800.6363/218
The Ambassador in France (
Wallace
) to the Acting Secretary of
State
Paris
,
January 14,
1921
.
[Received January 26.]
No. 2036
Sir: In answer to the Department’s No. 681,
December 1, 1920, enclosing for delivery to the French Foreign
Office, a copy of a note addressed to Earl Curzon under date of
November 20th on the subject of petroleum resources in the Near
East, and directing me to obtain an interpretation by the French
Government of the provisions of the agreement between Great Britain,
Italy and France, signed at Sèvres on August 10, 1920, in the light
of the note above referred to, I have the honor to enclose herewith,
in copy and translation, the reply received from the Minister for
Foreign Affairs setting forth the French point of view in regard to
the clauses of the said tripartite agreement.
I have [etc.]
[Page 675]
[Enclosure—Translation85]
The French Minister of Foreign Affairs
(
Leygues
) to the American
Ambassador (
Wallace
)
Paris
,
January 12,
1921
.
Mr. Ambassador: In your letter of
December 24, communicating to me the text of a note addressed by
the Federal Government to the British Government under date of
November 20, in regard to the question of mandates, you were
good enough to request me to inform you of the French
Government’s interpretation of the clauses of the treaty signed
at Sèvres, August 10, 1920, between France, Great Britain, and
Italy, relating to the creation in Anatolia of spheres of
special interest.
I hasten to inform you that the agreement in question is based
solely upon the system borrowed from Anglo-Saxon juridical usage
of “self-denying undertaking” pursuant to which each contracting
party without any prohibition whatsoever in regard to the others
or to third parties, denies himself certain actions.
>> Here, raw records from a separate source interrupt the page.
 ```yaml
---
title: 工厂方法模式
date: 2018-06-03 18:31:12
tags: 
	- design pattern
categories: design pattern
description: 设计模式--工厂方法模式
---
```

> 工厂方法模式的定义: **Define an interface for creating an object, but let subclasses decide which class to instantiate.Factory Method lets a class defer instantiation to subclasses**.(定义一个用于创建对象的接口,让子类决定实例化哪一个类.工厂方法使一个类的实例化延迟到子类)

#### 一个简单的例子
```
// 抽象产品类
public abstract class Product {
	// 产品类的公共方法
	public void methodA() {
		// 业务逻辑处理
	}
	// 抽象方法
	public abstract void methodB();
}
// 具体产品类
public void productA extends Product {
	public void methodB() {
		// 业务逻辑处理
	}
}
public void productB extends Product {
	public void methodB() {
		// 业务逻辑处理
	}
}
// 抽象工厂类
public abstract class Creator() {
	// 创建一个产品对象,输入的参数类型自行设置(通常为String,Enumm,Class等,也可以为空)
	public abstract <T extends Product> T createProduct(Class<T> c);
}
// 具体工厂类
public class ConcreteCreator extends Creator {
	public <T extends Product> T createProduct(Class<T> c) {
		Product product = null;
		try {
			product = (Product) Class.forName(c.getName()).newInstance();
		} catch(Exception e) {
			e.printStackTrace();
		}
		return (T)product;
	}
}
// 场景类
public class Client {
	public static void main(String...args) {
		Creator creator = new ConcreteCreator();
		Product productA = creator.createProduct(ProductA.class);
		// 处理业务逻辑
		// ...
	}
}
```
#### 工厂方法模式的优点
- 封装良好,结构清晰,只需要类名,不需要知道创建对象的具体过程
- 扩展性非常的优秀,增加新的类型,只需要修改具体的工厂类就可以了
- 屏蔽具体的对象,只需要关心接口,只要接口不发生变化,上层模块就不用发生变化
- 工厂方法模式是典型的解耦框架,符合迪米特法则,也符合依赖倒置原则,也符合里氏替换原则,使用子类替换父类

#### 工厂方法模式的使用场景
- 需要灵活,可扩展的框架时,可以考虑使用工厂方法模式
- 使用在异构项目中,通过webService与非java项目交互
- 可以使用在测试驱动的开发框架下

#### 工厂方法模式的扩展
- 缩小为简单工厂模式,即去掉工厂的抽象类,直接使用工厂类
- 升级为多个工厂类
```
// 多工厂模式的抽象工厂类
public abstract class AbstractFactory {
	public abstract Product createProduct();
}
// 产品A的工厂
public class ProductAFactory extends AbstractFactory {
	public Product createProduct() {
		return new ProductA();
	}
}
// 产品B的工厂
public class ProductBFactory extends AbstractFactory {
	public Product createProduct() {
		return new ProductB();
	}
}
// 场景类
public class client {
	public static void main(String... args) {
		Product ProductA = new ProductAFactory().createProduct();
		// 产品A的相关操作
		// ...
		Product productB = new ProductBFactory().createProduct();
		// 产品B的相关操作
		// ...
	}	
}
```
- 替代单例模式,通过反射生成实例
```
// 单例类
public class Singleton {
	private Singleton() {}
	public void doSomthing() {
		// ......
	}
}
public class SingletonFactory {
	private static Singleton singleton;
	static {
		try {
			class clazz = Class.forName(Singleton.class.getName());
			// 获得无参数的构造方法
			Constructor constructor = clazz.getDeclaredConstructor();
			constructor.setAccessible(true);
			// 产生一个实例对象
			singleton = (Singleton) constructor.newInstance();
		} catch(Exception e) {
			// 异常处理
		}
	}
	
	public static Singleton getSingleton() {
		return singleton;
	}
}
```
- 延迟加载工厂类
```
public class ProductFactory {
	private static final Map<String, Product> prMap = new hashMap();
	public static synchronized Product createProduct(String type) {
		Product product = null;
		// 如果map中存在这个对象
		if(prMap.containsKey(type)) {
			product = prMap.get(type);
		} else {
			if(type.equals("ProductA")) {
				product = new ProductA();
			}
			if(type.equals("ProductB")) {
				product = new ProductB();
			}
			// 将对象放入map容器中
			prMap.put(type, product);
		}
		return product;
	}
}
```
It would
seem that an agreement based upon such principles should be the
less likely to arouse the susceptibilities of other powers
inasmuch as article 10 of the agreement of August 10 provides in
favor of nationals of third powers for all economic purposes,
free access to the so-called zones of special interest, and thus
sanctions in favor of the said powers the principle of
commercial equality.
The American Government has doubtless not failed to observe,
furthermore, that by this agreement the three signatory powers
have assumed certain engagements which may prove particularly
heavy as regards the protection of minorities in Turkey.